* ABOUT THIS EXERCISE:
Which lines of the entries hold the string "Another"? Copy each one.
- - - - - - -
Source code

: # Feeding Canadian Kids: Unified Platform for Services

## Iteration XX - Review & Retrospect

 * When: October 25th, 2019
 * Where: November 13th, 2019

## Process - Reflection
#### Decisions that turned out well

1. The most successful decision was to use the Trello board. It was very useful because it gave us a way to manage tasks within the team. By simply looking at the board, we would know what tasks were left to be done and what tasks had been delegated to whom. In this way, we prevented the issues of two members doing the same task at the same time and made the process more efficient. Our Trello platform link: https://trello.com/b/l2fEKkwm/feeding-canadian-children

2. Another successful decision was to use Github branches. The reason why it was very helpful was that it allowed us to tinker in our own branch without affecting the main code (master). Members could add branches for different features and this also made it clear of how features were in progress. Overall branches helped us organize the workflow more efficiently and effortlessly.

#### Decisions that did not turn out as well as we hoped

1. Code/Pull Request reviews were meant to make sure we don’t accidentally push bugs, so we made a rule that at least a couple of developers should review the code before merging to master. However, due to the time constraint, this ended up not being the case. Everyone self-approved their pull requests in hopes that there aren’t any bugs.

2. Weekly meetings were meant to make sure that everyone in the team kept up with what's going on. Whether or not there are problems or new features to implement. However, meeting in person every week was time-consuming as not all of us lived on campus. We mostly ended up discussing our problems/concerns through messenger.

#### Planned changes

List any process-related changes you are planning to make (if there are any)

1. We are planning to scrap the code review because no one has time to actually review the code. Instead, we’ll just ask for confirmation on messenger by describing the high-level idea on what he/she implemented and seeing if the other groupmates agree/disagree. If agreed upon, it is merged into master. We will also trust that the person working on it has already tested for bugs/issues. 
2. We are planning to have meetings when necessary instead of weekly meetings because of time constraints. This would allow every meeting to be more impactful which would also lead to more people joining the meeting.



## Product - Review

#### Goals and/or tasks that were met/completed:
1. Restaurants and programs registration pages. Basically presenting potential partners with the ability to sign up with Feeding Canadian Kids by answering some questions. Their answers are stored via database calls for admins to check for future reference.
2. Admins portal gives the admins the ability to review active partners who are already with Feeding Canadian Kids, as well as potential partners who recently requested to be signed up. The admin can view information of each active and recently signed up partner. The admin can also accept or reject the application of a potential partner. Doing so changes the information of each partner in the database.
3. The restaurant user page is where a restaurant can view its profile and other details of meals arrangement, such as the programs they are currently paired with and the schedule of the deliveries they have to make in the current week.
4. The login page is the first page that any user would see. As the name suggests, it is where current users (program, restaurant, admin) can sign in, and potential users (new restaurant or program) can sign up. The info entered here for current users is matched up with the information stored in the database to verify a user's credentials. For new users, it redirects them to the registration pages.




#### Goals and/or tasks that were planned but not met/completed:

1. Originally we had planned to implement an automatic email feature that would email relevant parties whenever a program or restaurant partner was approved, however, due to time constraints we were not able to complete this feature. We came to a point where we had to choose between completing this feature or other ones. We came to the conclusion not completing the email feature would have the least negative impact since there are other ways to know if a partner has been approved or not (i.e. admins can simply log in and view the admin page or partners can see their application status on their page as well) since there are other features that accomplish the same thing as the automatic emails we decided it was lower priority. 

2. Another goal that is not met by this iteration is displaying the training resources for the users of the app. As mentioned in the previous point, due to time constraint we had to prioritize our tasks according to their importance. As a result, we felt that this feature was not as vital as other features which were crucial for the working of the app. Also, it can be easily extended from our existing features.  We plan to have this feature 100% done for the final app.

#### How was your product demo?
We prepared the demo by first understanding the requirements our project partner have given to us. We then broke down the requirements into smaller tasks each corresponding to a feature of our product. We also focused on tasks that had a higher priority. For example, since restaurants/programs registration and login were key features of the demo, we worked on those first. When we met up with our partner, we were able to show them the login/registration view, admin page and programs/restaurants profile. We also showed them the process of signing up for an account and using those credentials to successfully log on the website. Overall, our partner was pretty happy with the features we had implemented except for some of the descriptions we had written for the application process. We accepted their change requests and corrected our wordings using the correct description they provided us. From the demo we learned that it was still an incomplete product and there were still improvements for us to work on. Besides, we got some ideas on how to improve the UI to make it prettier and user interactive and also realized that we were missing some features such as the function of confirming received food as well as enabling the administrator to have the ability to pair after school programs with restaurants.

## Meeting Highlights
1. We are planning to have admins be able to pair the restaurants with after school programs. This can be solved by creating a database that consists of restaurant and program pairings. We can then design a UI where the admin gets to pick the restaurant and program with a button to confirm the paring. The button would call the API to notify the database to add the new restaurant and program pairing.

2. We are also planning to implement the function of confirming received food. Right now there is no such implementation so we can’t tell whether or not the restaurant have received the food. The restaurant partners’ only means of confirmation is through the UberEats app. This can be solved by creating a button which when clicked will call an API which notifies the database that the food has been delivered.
- - - - - - -
* EXPECTED OUTPUT:
2. Another successful decision was to use Github branches. The reason why it was very helpful was that it allowed us to tinker in our own branch without affecting the main code (master). Members could add branches for different features and this also made it clear of how features were in progress. Overall branches helped us organize the workflow more efficiently and effortlessly.
2. Another goal that is not met by this iteration is displaying the training resources for the users of the app. As mentioned in the previous point, due to time constraint we had to prioritize our tasks according to their importance. As a result, we felt that this feature was not as vital as other features which were crucial for the working of the app. Also, it can be easily extended from our existing features.  We plan to have this feature 100% done for the final app.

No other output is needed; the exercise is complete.